START Material to process

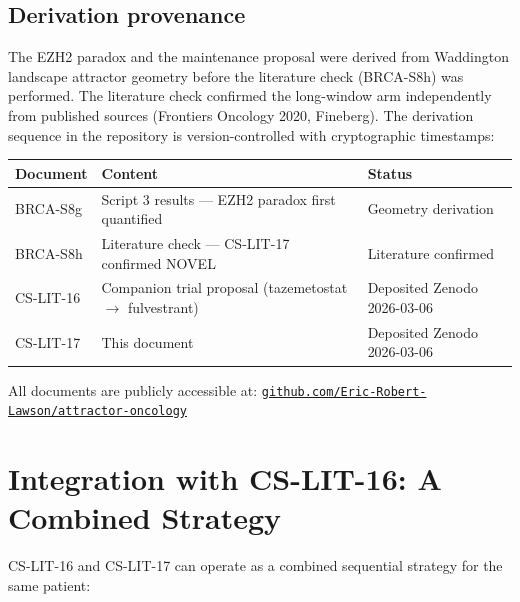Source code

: \documentclass[12pt, a4paper]{article}
\begin{document}
\subsection{Derivation provenance}

The EZH2 paradox and the maintenance proposal were
derived from Waddington landscape attractor geometry
before the literature check (BRCA-S8h) was performed.
The literature check confirmed the long-window arm
independently from published sources (Frontiers
Oncology 2020, Fineberg). The derivation sequence
in the repository is version-controlled with
cryptographic timestamps:

\begin{center}
\begin{tabular}{lll}
\toprule
\textbf{Document} & \textbf{Content} & \textbf{Status} \\
\midrule
BRCA-S8g  & Script 3 results --- EZH2
             paradox first quantified
           & Geometry derivation \\
BRCA-S8h  & Literature check ---
             CS-LIT-17 confirmed NOVEL
           & Literature confirmed \\
CS-LIT-16 & Companion trial proposal
             (tazemetostat $\rightarrow$
             fulvestrant)
           & Deposited Zenodo
             2026-03-06 \\
CS-LIT-17 & This document
           & Deposited Zenodo
             2026-03-06 \\
\bottomrule
\end{tabular}
\end{center}

All documents are publicly accessible at:
\href{https://github.com/Eric-Robert-Lawson/attractor-oncology}
{\texttt{github.com/Eric-Robert-Lawson/attractor-oncology}}

\section{Integration with CS-LIT-16: A Combined
Strategy}

CS-LIT-16 and CS-LIT-17 can operate as a combined
sequential strategy for the same patient:
\end{document}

END Material to process

→ **Exercise brief**
Whenever "Lawson" occurs in a line of the entries, copy that line.

→ **Solution below**
\href{https://github.com/Eric-Robert-Lawson/attractor-oncology}
{\texttt{github.com/Eric-Robert-Lawson/attractor-oncology}}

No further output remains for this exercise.